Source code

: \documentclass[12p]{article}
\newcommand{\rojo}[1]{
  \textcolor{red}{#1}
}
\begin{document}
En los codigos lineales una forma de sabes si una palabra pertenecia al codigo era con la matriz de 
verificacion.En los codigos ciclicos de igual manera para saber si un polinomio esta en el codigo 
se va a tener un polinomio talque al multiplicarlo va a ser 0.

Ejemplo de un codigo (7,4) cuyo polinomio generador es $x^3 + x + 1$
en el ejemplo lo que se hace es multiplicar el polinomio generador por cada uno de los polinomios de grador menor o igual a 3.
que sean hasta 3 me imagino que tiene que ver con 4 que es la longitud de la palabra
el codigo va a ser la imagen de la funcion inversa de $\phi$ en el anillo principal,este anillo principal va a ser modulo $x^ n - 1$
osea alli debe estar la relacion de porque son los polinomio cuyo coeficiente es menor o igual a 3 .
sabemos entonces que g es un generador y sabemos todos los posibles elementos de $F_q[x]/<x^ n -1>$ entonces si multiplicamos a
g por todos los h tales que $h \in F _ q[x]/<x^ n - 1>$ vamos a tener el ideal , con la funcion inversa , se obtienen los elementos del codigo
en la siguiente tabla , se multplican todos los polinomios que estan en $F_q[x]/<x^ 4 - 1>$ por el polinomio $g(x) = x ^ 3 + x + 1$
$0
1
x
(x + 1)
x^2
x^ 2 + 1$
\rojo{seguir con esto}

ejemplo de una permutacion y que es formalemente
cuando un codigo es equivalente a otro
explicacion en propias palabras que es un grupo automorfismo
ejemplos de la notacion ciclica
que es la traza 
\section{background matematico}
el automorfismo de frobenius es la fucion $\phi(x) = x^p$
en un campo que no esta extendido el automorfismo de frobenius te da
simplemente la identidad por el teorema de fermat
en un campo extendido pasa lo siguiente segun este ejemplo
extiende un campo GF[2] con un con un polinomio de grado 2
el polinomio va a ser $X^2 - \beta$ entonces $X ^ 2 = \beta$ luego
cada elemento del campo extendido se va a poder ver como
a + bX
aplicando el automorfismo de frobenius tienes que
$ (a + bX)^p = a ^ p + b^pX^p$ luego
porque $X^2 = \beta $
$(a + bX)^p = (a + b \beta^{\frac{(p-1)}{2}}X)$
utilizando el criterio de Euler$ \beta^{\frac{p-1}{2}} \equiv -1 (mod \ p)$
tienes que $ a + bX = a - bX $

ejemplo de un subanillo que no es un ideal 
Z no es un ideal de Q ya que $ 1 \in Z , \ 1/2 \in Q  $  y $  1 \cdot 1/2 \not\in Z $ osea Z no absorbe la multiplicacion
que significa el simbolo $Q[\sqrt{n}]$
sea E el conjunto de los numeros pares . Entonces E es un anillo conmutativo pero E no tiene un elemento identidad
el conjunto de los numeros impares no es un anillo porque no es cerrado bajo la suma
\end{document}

- **What you have to do**: Pull every line containing "porque" out of the records.

- **Expected answer**:
osea alli debe estar la relacion de porque son los polinomio cuyo coeficiente es menor o igual a 3 .
porque $X^2 = \beta $
el conjunto de los numeros impares no es un anillo porque no es cerrado bajo la suma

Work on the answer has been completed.